**TO DO**: Search the data below for the word "richieste" and report how many lines contain it, with no added words.
* * * *
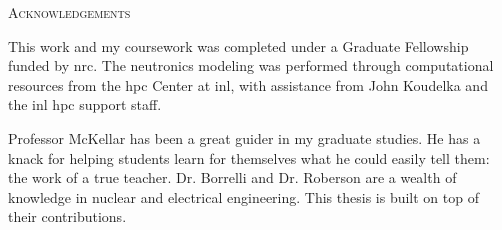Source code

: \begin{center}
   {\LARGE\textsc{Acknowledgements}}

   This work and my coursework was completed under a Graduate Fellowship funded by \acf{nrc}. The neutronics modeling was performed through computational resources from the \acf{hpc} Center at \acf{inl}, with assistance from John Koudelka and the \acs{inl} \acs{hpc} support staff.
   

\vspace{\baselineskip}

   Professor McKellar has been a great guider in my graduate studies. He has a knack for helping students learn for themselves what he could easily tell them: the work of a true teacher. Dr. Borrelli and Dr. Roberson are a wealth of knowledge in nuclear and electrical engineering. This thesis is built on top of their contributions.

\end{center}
* * * *
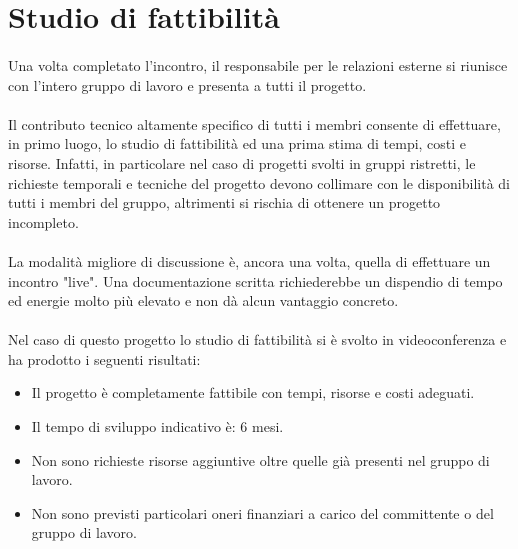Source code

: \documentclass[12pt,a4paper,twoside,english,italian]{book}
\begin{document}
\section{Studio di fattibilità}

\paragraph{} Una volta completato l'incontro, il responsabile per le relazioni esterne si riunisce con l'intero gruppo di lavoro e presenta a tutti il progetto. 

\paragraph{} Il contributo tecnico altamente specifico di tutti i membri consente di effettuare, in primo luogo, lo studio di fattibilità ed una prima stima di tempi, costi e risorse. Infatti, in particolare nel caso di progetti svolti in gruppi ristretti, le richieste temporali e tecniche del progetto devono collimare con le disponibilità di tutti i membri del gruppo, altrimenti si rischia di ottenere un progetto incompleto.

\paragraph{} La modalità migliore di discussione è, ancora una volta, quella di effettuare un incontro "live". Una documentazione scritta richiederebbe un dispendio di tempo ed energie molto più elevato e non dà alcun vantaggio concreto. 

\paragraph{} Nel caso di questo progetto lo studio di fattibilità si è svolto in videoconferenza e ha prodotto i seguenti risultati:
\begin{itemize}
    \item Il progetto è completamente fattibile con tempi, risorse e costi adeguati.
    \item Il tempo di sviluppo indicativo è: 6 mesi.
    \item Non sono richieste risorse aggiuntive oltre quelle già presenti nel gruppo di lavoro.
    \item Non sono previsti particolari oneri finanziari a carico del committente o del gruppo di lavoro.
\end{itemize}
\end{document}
* * * *
**WRITTEN REPLY**: 2